A comprehensive study on crystal structure, phase compositions of the BiVO4-LaVO4 binary dielectric ceramic system and a typical design of dielectric resonator antenna for C-band applications

Abstract

Novel multi-component (Bi1-xLax)VO4 (BLVOx) (0.05 ≤ x ≤ 0.9) solid-solution/composite ceramics crystal structures, phase compositions as well as its applications in the C-band dielectric resonator antenna have been designed and investigated. With the increased substitution of La3+, phase transitions among the monoclinic scheelite (mBiVO4), tetragonal zircon (zt(La,Bi)VO4) and monoclinic monazite (mLaVO4), driven by the compositional changes, were detected. La3+ played an essential role in the optimization of the dielectric properties of BLVOx. The measured Q × f values at the microwave band are considerably larger around the range of compositions forming the zircon phase and reached the maximum value (12,800 GHz) at pure zircon phase (x = 0.5), demonstrating that the impact of zircon structure on the intrinsic loss should not be disregarded and is beneficial for low dielectric loss.
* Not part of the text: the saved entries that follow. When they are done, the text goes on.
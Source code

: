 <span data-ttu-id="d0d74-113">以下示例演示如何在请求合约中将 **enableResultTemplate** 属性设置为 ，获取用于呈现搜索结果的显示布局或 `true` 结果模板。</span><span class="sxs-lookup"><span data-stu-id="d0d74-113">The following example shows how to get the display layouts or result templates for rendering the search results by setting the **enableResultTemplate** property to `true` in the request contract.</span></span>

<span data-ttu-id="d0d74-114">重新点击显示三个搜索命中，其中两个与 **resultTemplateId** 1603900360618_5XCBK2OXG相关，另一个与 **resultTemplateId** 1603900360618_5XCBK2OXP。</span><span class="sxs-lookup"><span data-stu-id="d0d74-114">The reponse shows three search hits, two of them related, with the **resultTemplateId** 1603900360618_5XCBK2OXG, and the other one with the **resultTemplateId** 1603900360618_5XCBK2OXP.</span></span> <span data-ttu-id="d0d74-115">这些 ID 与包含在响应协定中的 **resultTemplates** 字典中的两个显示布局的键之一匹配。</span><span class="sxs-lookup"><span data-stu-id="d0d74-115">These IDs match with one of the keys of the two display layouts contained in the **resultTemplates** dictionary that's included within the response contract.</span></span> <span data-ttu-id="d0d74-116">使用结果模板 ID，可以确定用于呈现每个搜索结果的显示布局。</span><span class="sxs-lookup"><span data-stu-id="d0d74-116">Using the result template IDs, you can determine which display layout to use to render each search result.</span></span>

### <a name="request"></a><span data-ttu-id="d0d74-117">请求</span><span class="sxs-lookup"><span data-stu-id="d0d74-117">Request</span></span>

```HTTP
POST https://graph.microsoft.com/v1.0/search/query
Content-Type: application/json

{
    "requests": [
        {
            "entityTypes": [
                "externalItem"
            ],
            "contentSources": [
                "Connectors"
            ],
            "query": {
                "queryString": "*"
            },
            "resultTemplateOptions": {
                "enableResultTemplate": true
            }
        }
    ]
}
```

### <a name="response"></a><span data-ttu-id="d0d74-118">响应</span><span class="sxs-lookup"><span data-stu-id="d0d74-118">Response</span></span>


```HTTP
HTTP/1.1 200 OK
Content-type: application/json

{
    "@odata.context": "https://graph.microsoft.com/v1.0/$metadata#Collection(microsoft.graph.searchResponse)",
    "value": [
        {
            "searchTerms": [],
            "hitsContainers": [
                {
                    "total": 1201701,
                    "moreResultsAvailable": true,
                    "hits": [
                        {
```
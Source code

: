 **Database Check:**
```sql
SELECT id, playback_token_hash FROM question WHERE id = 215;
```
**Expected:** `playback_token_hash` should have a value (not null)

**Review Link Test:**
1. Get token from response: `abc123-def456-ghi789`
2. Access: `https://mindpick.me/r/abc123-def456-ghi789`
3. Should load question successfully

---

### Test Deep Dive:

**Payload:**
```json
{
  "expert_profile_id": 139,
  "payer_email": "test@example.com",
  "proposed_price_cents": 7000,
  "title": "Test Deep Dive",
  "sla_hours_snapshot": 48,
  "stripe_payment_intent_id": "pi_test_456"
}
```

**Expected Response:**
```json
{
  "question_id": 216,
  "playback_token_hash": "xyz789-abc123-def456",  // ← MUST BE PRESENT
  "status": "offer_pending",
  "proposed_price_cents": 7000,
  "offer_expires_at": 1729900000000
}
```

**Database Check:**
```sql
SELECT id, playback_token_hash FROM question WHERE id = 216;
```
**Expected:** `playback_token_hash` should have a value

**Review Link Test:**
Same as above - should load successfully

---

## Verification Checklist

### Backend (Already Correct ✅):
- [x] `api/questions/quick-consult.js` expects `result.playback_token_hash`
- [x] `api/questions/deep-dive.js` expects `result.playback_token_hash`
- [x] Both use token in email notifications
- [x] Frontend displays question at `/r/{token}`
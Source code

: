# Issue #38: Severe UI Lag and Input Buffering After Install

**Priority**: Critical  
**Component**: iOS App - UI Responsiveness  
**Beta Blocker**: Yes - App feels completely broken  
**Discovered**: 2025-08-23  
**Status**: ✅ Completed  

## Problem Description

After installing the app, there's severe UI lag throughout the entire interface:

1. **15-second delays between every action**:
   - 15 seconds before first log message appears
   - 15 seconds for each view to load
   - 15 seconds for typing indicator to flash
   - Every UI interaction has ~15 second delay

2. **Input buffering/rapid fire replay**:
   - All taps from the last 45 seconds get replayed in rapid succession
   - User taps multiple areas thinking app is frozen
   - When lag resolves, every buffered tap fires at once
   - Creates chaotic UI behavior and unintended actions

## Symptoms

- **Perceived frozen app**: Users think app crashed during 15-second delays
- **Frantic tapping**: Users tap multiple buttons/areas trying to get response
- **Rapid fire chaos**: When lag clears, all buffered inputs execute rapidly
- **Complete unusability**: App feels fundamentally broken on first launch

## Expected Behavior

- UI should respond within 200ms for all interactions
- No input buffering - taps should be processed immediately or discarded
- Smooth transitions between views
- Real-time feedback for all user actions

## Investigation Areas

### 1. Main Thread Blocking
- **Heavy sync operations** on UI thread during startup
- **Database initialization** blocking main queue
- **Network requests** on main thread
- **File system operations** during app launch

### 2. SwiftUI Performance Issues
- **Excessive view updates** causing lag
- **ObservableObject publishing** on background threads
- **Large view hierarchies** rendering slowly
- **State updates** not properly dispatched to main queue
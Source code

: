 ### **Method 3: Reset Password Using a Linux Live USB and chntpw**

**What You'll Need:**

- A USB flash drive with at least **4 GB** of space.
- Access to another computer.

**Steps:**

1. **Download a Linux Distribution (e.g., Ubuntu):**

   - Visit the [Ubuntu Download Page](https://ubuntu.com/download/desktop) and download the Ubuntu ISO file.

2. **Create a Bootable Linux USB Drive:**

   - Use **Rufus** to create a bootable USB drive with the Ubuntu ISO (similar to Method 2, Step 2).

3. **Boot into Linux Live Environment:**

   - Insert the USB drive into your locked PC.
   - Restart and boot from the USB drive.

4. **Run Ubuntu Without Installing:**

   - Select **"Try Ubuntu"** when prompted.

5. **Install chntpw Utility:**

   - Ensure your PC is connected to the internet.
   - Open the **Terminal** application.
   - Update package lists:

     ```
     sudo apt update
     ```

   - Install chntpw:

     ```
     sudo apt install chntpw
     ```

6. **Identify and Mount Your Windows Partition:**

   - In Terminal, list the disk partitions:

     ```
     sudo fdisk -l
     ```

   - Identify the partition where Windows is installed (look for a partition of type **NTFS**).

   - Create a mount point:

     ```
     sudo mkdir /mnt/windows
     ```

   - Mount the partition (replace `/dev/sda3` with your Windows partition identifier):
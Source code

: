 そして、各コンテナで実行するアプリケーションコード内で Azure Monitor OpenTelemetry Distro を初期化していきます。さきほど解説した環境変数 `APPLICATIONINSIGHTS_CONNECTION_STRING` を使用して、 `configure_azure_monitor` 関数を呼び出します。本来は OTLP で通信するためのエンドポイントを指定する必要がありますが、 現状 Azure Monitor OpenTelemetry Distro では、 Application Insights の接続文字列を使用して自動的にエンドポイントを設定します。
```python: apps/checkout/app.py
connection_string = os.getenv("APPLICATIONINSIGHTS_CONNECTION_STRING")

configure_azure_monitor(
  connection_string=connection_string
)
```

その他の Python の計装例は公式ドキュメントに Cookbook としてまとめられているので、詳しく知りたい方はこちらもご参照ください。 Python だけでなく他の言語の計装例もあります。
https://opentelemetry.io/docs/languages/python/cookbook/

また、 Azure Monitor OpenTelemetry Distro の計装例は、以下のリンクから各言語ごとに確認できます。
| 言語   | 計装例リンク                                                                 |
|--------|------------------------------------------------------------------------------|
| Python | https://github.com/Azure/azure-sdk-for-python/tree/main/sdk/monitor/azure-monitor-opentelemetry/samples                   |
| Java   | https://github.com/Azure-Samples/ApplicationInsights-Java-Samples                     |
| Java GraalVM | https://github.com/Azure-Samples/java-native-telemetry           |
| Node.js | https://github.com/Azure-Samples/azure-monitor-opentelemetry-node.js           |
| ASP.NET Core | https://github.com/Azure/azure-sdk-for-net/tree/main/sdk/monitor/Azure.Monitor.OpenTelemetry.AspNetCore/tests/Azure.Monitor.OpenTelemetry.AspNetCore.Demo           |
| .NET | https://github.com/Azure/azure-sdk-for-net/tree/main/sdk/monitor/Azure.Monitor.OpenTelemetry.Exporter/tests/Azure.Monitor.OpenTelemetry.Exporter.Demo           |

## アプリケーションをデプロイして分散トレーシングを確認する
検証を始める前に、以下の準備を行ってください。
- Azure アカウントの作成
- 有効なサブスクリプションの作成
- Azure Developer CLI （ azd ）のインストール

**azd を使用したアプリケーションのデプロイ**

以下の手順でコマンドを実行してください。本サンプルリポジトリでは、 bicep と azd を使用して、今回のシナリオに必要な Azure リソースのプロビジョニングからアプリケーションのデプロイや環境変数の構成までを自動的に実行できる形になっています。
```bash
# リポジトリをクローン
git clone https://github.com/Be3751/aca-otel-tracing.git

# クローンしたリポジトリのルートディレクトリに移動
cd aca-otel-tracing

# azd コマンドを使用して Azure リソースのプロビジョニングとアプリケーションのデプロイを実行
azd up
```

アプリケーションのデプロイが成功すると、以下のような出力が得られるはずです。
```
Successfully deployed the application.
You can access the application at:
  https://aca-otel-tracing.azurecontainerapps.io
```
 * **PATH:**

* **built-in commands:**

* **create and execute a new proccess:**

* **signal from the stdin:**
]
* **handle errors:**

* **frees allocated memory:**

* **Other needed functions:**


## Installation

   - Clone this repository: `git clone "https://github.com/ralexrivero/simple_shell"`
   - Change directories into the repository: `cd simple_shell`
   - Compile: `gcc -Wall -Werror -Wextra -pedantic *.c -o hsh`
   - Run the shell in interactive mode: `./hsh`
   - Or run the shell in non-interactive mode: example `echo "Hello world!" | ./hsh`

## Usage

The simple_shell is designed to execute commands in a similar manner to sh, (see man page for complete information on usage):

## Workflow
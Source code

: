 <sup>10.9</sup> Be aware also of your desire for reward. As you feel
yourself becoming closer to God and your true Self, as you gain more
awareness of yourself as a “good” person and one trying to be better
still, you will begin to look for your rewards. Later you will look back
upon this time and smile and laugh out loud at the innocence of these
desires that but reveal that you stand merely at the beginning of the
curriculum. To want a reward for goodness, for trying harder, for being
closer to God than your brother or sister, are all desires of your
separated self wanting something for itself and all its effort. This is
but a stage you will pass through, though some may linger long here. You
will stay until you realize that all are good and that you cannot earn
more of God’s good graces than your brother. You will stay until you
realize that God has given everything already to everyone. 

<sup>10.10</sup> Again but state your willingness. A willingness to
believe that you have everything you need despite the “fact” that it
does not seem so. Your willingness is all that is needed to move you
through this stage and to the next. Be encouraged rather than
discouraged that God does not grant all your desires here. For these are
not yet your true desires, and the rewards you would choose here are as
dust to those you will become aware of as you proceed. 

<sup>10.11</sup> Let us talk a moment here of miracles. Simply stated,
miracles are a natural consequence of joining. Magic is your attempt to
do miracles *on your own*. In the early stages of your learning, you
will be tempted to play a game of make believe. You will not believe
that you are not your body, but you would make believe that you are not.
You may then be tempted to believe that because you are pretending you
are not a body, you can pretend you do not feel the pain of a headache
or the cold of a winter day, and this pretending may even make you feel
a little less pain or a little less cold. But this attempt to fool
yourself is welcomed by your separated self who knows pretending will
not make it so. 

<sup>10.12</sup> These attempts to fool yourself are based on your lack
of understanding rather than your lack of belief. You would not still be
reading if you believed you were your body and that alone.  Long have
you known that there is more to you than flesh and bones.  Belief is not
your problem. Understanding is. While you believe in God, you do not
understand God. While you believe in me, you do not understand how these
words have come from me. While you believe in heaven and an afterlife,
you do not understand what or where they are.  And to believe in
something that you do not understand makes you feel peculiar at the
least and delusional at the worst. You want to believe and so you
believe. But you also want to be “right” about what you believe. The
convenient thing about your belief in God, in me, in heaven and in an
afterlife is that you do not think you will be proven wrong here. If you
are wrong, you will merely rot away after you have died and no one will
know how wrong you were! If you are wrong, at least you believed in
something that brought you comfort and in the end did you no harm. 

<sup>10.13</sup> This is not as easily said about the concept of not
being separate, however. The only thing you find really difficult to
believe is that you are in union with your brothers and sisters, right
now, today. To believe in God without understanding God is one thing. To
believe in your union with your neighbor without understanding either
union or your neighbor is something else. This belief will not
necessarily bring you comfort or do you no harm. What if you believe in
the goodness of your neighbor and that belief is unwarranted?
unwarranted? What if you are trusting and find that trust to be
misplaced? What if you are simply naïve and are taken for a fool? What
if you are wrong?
Meanwhile, the εr and TCF values could be tuned by regulating the concentration ratio of Bi3+/La3+ to obtain composites or solid-solutions with appropriate εr and near-zero TCF values. Additionally, a cylindrical dielectric resonator antenna (CDRA) of BVLO0.5 ceramic was designed with high simulated radiation efficiency (99.8%) and gain (4.58 dBi) at the center frequency (6.73 GHz), indicating its potential application in C-band because of its tunable permittivity and low-loss.